I am trying to provide a /player_status resource that will return a plain text representation of all the players currently in a room:
  (route, /^\/player_status/)
( player_status )
()
The players are all stored in CouchDB. To get all of them, I have an all callback method on the players object that can be used something like:
      players.all(function(list) {
list.forEach(function(player) {
console.log(player);
});
});
Although I kinda/sorta got things working last night, I am going to toss that work.

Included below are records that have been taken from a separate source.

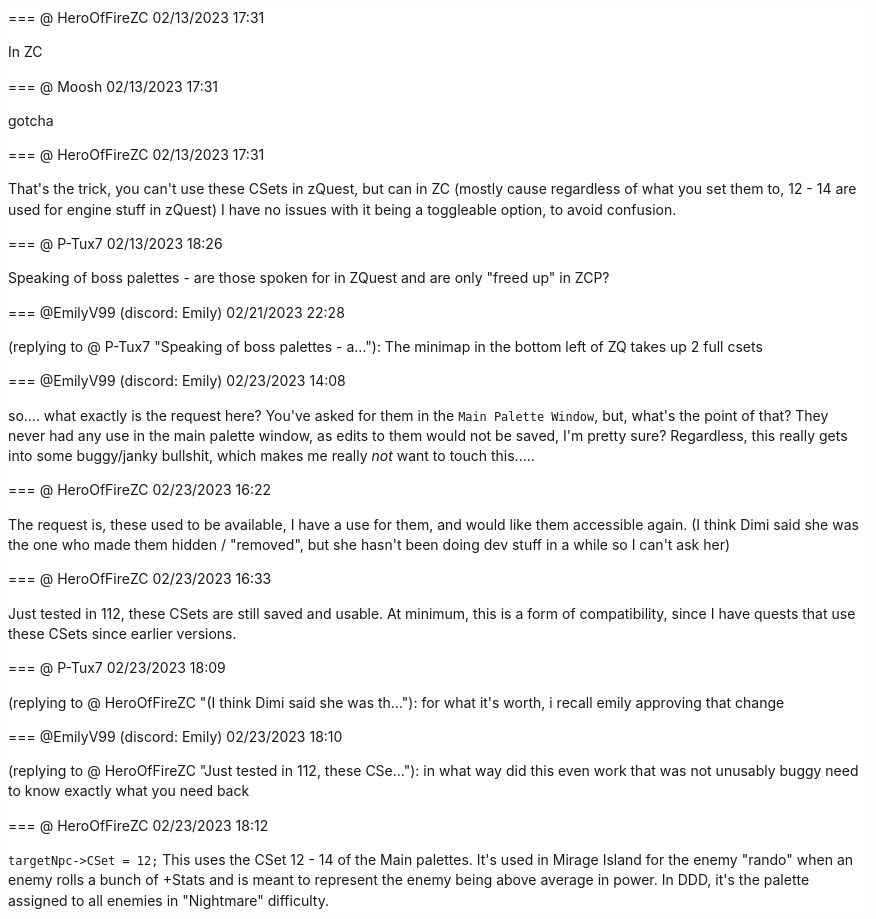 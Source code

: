 === @ HeroOfFireZC 02/13/2023 17:31

In ZC

=== @ Moosh 02/13/2023 17:31

gotcha

=== @ HeroOfFireZC 02/13/2023 17:31

That's the trick, you can't use these CSets in zQuest, but can in ZC
(mostly cause regardless of what you set them to, 12 - 14 are used for engine stuff in zQuest)
I have no issues with it being a toggleable option, to avoid confusion.

=== @ P-Tux7 02/13/2023 18:26

Speaking of boss palettes - are those spoken for in ZQuest and are only "freed up" in ZCP?

=== @EmilyV99 (discord: Emily) 02/21/2023 22:28

(replying to @ P-Tux7 "Speaking of boss palettes - a…"): The minimap in the bottom left of ZQ takes up 2 full csets

=== @EmilyV99 (discord: Emily) 02/23/2023 14:08

so.... what exactly is the request here? You've asked for them in the `Main Palette Window`, but, what's the point of that? They never had any use in the main palette window, as edits to them would not be saved, I'm pretty sure?
Regardless, this really gets into some buggy/janky bullshit, which makes me really *not* want to touch this.....

=== @ HeroOfFireZC 02/23/2023 16:22

The request is, these used to be available, I have a use for them, and would like them accessible again.
(I think Dimi said she was the one who made them hidden / "removed", but she hasn't been doing dev stuff in a while so I can't ask her)

=== @ HeroOfFireZC 02/23/2023 16:33

Just tested in 112, these CSets are still saved and usable. At minimum, this is a form of compatibility, since I have quests that use these CSets since earlier versions.

=== @ P-Tux7 02/23/2023 18:09

(replying to @ HeroOfFireZC "(I think Dimi said she was th…"): for what it's worth, i recall emily approving that change

=== @EmilyV99 (discord: Emily) 02/23/2023 18:10

(replying to @ HeroOfFireZC "Just tested in 112, these CSe…"): in what way did this even work that was not unusably buggy
need to know exactly what you need back

=== @ HeroOfFireZC 02/23/2023 18:12

`targetNpc->CSet = 12;`
This uses the CSet 12 - 14 of the Main palettes.
It's used in Mirage Island for the enemy "rando" when an enemy rolls a bunch of +Stats and is meant to represent the enemy being above average in power.
In DDD, it's the palette assigned to all enemies in "Nightmare" difficulty.
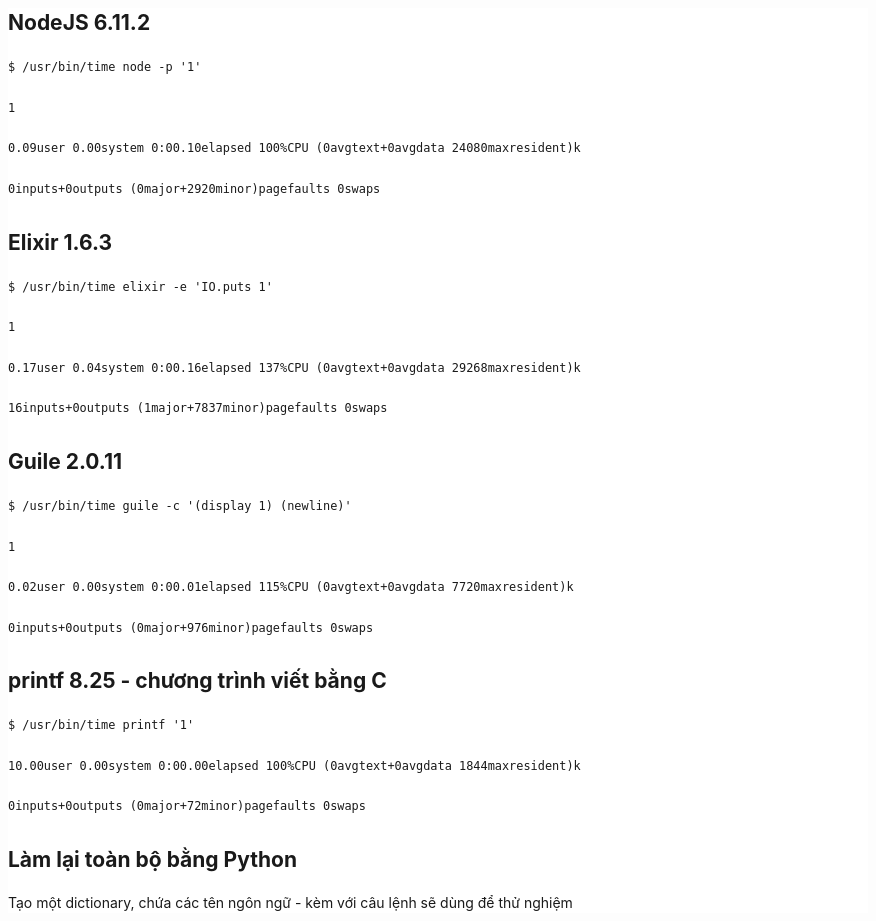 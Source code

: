 ## NodeJS 6.11.2

```
$ /usr/bin/time node -p '1'

1

0.09user 0.00system 0:00.10elapsed 100%CPU (0avgtext+0avgdata 24080maxresident)k

0inputs+0outputs (0major+2920minor)pagefaults 0swaps

```

## Elixir 1.6.3

```
$ /usr/bin/time elixir -e 'IO.puts 1'

1

0.17user 0.04system 0:00.16elapsed 137%CPU (0avgtext+0avgdata 29268maxresident)k

16inputs+0outputs (1major+7837minor)pagefaults 0swaps

```

## Guile 2.0.11
```
$ /usr/bin/time guile -c '(display 1) (newline)'

1

0.02user 0.00system 0:00.01elapsed 115%CPU (0avgtext+0avgdata 7720maxresident)k

0inputs+0outputs (0major+976minor)pagefaults 0swaps

```

##  printf 8.25 - chương trình viết bằng C

```
$ /usr/bin/time printf '1'

10.00user 0.00system 0:00.00elapsed 100%CPU (0avgtext+0avgdata 1844maxresident)k

0inputs+0outputs (0major+72minor)pagefaults 0swaps

```


## Làm lại toàn bộ bằng Python
Tạo một dictionary, chứa các tên ngôn ngữ - kèm với câu lệnh sẽ dùng để thử nghiệm
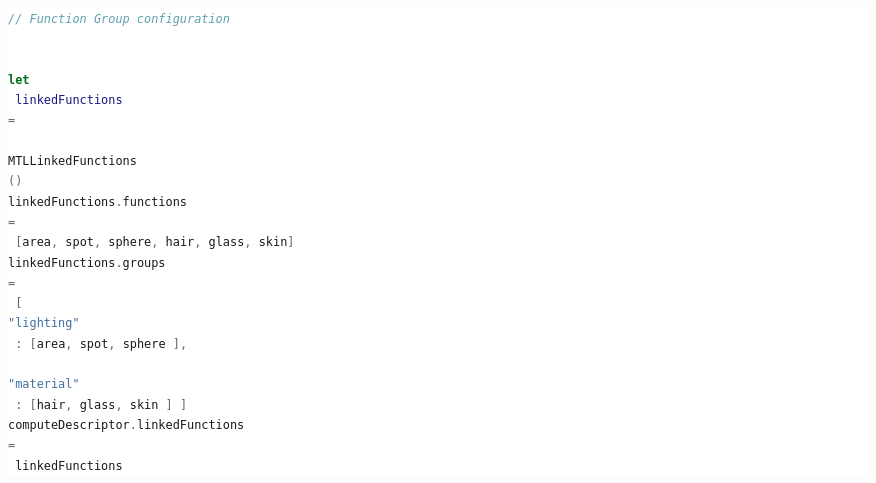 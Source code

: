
 ```swift
// Function Group configuration


let
 linkedFunctions 
=
 
MTLLinkedFunctions
()
linkedFunctions.functions 
=
 [area, spot, sphere, hair, glass, skin]
linkedFunctions.groups 
=
 [
"lighting"
 : [area, spot, sphere ],
                          
"material"
 : [hair, glass, skin ] ]
computeDescriptor.linkedFunctions 
=
 linkedFunctions
```


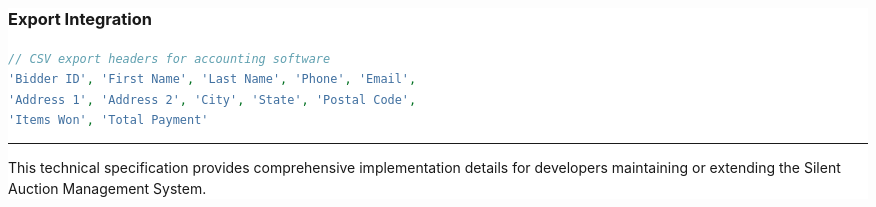 ### Export Integration
```php
// CSV export headers for accounting software
'Bidder ID', 'First Name', 'Last Name', 'Phone', 'Email', 
'Address 1', 'Address 2', 'City', 'State', 'Postal Code', 
'Items Won', 'Total Payment'
```

---

This technical specification provides comprehensive implementation details for developers maintaining or extending the Silent Auction Management System. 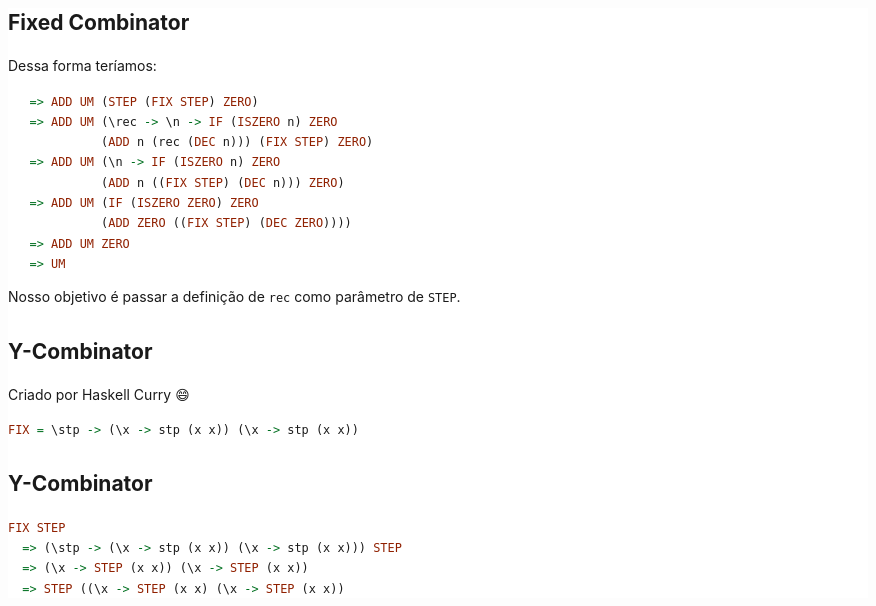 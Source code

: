 ## Fixed Combinator

Dessa forma teríamos:

```haskell   
   => ADD UM (STEP (FIX STEP) ZERO)
   => ADD UM (\rec -> \n -> IF (ISZERO n) ZERO
             (ADD n (rec (DEC n))) (FIX STEP) ZERO)
   => ADD UM (\n -> IF (ISZERO n) ZERO 
             (ADD n ((FIX STEP) (DEC n))) ZERO)
   => ADD UM (IF (ISZERO ZERO) ZERO 
             (ADD ZERO ((FIX STEP) (DEC ZERO))))
   => ADD UM ZERO
   => UM
```

Nosso objetivo é passar a definição de `rec` como parâmetro de `STEP`.

## Y-Combinator

Criado por Haskell Curry :smile:

```haskell
FIX = \stp -> (\x -> stp (x x)) (\x -> stp (x x))
```

## Y-Combinator

```haskell
FIX STEP
  => (\stp -> (\x -> stp (x x)) (\x -> stp (x x))) STEP
  => (\x -> STEP (x x)) (\x -> STEP (x x))
  => STEP ((\x -> STEP (x x) (\x -> STEP (x x))
```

I ended up with very weird stacktraces that leads me to believe that I am on the wrong track.

The normal skeleton of a (fab) app looks something like this:
    fab.myApp = function( write ) {
return function read( body ) {
var done;

// app logic here

return done ? write : read;
}
}
I cannot use that in this case because there are no upstream (further from the browser) apps to be read.

After much fiddling, I end up with this:
function player_status(write) {
return write(function(write) {
return fab.stream(function(stream) {
stream(write(undefined, { headers: { "Content-Type": "text/plain"} }));
players.all(function(list) {
list.forEach(function(player) {
stream(write(player._id + "\n"));
});
stream(write("\n"));
stream(write());
});
});
});
Amazingly, this works:
cstrom@whitefall:~$ curl http://localhost:4011/player_status -i
HTTP/1.1 200 OK
Content-Type: text/plain
Connection: keep-alive
Transfer-Encoding: chunked

bob
I must confess that I am a little puzzled why it works. My best guess, the first line of the app body:
  return write(function(write) {
Behaves identically to (fab) middleware with an upstream app:
  (route, /^\/player_status/)
( middleware )
( upstream )
()
My player_status is writing back to the browser, reading from the supplied anonymous function.

The next line, I find bizarre:
    return fab.stream(function(stream) {
The fab.stream app queues up upstream messages to be sent back to the browser. The fab.stream app knows to send the entire queue when the upstream app signals the last of its output with an empty argument list. In this case, the anonymous function supplied as the argument to fab.stream serves as the upstream app (the signal to terminate is the last line:
      function(list) {
list.forEach(function(player) {
stream(write(player._id + "\n"));
});
stream(write("\n"));
stream(write());
});
The reason that I find this bizarre is that fab.stream takes a single argument—the downstream / write stream:
fab.stream = function stream( write, queue ) {
queue = queue || [];

//...

return function read() {
if ( !arguments.length ) return write ? write( drain ) : drain;

queue[ length++ ] = arguments;
return read;
}
}
In my working-through-a-small-miracle code, however, I am not supplying a write stream to the browser. I am supplying the opposite—an upstream app from which data will be read.

Somehow the read() function inside fab.stream, the function that is responsible for writing back downstream to the browser, is being supplied as the argument to the anonymous function that is supplied to fab.stream.

I believe that this is due to if-function-then-apply-with-arguments logic in the main fab app itself. fab.stream returns the read() function, which is then applied with the arguments to fab.stream—my fake downstream app in this case.

Ugh. Not sure about that explanation. I kinda/sorta think I understand, but that is not true understanding.

I think I'll sleep on in at this point and pick back up with more investigation tomorrow.

Day #219

1 comment:

  1. it may help to realize there's no such thing as a single upstream app anymore... the entire stream of calls after the current one constitute everything upstream.

    think of fab.stream as a pause button that takes everything upstream and returns a function that replays it. the main use of this when you have async/non-blocking code that you need to handle before continuing.

    if you can distill this into a gist i'd like to help you troubleshoot, just lemme know, okay?